Rickson C. Mesquita, University of Campinas, Brazil 

Duration: 180 min

Capacity: 30

Level: Introductory, some coding experience

Analysis Methods

Requirements: Laptop; Matlab pre-installed

Synopsis: The brain is a complex system with integrated functional capabilities that can be revealed by neuroimaging modalities. In particular, functional connectivity has been extensively employed in fNIRS studies to better understand the connection between different regions of the brain both at rest and during functional activation. Despite its simple experimental protocol, it is important to understand the intrinsic properties of the fNIRS time- series in order to correctly interpret functional connectivity in fNIRS. In this mini-course we will analyze and discuss different approaches to perform functional connectivity with fNIRS data. By exploring hands-on activities of published data, we will start with basic approaches based on seed correlations and advance to more integrated approaches based on graph theory and complex systems analysis. 

Rationale: Functional connectivity studies have gained interest by fNIRS users in the past few years. In the majority of the cases, methods developed for fMRI data have been simply translated to fNIRS data without considering the intrinsic properties of the fNIRS time-series, which can lead to confusion and misinterpretation of functional connectivity maps acquired with fNIRS. The main goal of this mini-course is to provide users with a clear description of the advantages and pitfalls of fNIRS functional connectivity, and present simple solutions to overcome limitations of functional connectivity with fNIRS data with focused hands-on activities. The course is aimed at fNIRS users at all levels; basic MatLab skills are needed to complete the hands-on exercises.
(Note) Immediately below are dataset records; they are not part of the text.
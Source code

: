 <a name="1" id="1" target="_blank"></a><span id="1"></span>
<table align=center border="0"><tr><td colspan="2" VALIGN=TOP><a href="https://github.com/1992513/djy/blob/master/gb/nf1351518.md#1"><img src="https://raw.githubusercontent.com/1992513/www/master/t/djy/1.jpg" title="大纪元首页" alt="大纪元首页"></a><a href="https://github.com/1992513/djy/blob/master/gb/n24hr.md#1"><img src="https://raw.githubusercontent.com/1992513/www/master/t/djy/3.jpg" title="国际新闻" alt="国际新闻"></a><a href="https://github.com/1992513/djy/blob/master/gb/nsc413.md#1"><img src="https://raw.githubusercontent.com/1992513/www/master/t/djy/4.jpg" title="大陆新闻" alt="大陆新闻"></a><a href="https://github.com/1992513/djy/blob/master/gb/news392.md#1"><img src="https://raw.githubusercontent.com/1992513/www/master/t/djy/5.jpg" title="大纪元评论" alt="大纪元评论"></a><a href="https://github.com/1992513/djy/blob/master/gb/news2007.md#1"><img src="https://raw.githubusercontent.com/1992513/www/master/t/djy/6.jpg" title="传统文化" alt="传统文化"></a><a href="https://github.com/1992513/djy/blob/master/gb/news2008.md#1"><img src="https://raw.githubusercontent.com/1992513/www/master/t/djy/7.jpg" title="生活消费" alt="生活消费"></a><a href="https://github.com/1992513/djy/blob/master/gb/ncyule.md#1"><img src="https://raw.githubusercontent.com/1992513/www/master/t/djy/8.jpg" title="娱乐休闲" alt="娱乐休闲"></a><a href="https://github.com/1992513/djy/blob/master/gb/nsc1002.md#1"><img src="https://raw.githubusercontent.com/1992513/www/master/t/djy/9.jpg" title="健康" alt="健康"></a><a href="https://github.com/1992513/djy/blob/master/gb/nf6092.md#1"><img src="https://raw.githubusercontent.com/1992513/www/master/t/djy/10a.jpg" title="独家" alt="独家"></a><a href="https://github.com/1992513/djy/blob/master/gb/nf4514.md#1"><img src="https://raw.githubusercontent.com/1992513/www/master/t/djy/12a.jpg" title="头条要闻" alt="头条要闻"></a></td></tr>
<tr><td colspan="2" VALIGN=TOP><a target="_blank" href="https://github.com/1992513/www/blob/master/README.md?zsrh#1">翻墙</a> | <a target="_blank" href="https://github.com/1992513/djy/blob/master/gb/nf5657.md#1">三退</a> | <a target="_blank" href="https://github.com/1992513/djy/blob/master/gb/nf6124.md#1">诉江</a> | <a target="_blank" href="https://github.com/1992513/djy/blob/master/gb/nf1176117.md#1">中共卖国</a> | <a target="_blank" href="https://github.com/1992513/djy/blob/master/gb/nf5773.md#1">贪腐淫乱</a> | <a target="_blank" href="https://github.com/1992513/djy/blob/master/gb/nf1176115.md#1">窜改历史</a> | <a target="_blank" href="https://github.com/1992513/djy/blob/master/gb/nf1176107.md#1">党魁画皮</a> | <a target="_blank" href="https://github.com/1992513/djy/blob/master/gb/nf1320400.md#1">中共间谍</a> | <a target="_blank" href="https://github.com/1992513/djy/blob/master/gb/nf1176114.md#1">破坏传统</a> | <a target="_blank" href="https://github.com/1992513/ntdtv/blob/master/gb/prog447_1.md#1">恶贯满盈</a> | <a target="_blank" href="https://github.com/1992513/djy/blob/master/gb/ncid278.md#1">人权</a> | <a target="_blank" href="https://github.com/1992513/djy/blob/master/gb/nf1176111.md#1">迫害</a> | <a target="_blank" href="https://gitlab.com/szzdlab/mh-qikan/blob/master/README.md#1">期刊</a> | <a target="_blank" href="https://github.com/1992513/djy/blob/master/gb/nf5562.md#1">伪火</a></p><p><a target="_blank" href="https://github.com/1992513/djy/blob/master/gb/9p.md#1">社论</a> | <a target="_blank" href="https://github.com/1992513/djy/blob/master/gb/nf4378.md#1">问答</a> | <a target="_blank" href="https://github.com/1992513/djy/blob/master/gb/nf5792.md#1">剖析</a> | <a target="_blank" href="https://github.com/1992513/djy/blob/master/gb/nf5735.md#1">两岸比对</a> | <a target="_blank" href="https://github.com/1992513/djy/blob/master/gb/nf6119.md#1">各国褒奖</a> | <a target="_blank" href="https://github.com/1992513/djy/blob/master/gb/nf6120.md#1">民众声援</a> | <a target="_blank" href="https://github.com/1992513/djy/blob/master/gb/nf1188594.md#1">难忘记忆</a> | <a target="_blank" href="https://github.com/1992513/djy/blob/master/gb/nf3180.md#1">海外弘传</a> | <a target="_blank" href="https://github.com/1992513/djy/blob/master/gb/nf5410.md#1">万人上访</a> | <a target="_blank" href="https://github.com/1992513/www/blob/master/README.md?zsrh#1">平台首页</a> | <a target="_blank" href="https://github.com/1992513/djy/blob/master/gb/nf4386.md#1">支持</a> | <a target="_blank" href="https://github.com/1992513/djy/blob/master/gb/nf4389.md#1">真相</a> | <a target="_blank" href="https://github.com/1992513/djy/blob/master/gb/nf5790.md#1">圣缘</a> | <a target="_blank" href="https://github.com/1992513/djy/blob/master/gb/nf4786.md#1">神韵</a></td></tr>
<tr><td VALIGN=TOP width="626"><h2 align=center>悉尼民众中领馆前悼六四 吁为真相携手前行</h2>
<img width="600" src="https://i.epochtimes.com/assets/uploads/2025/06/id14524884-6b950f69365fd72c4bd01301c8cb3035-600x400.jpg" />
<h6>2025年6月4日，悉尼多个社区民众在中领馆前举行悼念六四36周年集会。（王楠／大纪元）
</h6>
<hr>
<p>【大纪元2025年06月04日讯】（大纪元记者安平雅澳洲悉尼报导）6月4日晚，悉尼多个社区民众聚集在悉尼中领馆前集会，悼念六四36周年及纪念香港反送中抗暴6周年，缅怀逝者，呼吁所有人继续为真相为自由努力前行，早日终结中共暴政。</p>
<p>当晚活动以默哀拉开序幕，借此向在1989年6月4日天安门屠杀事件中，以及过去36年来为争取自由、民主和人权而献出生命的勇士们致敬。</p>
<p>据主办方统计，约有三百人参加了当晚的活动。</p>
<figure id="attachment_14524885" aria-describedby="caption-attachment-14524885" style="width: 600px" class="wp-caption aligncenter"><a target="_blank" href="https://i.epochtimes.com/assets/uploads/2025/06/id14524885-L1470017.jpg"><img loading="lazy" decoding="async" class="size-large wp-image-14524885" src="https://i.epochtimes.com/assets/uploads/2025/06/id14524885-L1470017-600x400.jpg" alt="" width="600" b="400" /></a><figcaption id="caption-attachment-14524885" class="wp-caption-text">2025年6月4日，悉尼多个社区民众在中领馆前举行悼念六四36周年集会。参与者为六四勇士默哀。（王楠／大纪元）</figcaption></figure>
Learning objectives: After participating in this course, participants will be able to: 

  • Understand the advantages and limitations of fNIRS functional connectivity protocols. 
  • Understand the intrinsic properties of the fNIRS signal and how to pre-process fNIRS data for functional connectivity. 
  • Perform seed-based functional connectivity analysis in fNIRS data. 
  • Compute network parameters from fNIRS functional connectivity data with graph-based approaches. 

Requirements: You are expected to bring a laptop with Matlab installed and have some rudimentary knowledge of coding.